##### Given entries #####

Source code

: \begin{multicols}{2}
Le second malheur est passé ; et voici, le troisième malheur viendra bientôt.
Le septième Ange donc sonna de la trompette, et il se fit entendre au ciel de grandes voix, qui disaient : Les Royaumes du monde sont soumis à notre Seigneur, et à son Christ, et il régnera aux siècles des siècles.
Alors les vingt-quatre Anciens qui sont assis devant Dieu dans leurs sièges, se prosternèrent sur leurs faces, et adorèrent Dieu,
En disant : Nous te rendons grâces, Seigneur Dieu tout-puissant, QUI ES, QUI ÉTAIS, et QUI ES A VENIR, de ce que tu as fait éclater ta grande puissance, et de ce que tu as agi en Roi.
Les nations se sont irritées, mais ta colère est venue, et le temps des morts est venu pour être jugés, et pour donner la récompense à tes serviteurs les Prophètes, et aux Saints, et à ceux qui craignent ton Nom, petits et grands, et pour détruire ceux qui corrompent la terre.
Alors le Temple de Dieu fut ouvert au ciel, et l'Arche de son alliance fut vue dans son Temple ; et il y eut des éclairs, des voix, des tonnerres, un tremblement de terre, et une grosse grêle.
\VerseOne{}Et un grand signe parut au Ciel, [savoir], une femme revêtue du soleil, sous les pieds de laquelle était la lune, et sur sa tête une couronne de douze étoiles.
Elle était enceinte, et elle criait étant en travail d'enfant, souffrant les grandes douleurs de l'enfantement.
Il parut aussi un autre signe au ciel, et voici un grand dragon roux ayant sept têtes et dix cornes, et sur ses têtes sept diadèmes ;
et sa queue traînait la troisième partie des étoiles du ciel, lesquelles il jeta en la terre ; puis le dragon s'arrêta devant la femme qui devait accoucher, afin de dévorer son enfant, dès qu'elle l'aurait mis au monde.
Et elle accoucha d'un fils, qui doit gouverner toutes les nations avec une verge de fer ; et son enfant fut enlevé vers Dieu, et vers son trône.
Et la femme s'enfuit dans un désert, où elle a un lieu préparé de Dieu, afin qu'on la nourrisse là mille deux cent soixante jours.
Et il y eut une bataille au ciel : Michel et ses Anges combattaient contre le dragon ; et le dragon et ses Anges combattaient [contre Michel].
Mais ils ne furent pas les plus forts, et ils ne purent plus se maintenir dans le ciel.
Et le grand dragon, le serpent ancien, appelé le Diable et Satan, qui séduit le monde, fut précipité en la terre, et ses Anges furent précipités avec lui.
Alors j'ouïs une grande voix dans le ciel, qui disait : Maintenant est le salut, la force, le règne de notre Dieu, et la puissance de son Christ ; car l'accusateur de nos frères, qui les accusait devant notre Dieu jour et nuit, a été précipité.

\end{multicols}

#####

* [Work item]:
The entries are to be repeated exactly, with nothing altered.

* [Output for this task]:
Source code

: \begin{multicols}{2}
Le second malheur est passé ; et voici, le troisième malheur viendra bientôt.
Le septième Ange donc sonna de la trompette, et il se fit entendre au ciel de grandes voix, qui disaient : Les Royaumes du monde sont soumis à notre Seigneur, et à son Christ, et il régnera aux siècles des siècles.
Alors les vingt-quatre Anciens qui sont assis devant Dieu dans leurs sièges, se prosternèrent sur leurs faces, et adorèrent Dieu,
En disant : Nous te rendons grâces, Seigneur Dieu tout-puissant, QUI ES, QUI ÉTAIS, et QUI ES A VENIR, de ce que tu as fait éclater ta grande puissance, et de ce que tu as agi en Roi.
Les nations se sont irritées, mais ta colère est venue, et le temps des morts est venu pour être jugés, et pour donner la récompense à tes serviteurs les Prophètes, et aux Saints, et à ceux qui craignent ton Nom, petits et grands, et pour détruire ceux qui corrompent la terre.
Alors le Temple de Dieu fut ouvert au ciel, et l'Arche de son alliance fut vue dans son Temple ; et il y eut des éclairs, des voix, des tonnerres, un tremblement de terre, et une grosse grêle.
\VerseOne{}Et un grand signe parut au Ciel, [savoir], une femme revêtue du soleil, sous les pieds de laquelle était la lune, et sur sa tête une couronne de douze étoiles.
Elle était enceinte, et elle criait étant en travail d'enfant, souffrant les grandes douleurs de l'enfantement.
Il parut aussi un autre signe au ciel, et voici un grand dragon roux ayant sept têtes et dix cornes, et sur ses têtes sept diadèmes ;
et sa queue traînait la troisième partie des étoiles du ciel, lesquelles il jeta en la terre ; puis le dragon s'arrêta devant la femme qui devait accoucher, afin de dévorer son enfant, dès qu'elle l'aurait mis au monde.
Et elle accoucha d'un fils, qui doit gouverner toutes les nations avec une verge de fer ; et son enfant fut enlevé vers Dieu, et vers son trône.
Et la femme s'enfuit dans un désert, où elle a un lieu préparé de Dieu, afin qu'on la nourrisse là mille deux cent soixante jours.
Et il y eut une bataille au ciel : Michel et ses Anges combattaient contre le dragon ; et le dragon et ses Anges combattaient [contre Michel].
Mais ils ne furent pas les plus forts, et ils ne purent plus se maintenir dans le ciel.
Et le grand dragon, le serpent ancien, appelé le Diable et Satan, qui séduit le monde, fut précipité en la terre, et ses Anges furent précipités avec lui.
Alors j'ouïs une grande voix dans le ciel, qui disait : Maintenant est le salut, la force, le règne de notre Dieu, et la puissance de son Christ ; car l'accusateur de nos frères, qui les accusait devant notre Dieu jour et nuit, a été précipité.

\end{multicols}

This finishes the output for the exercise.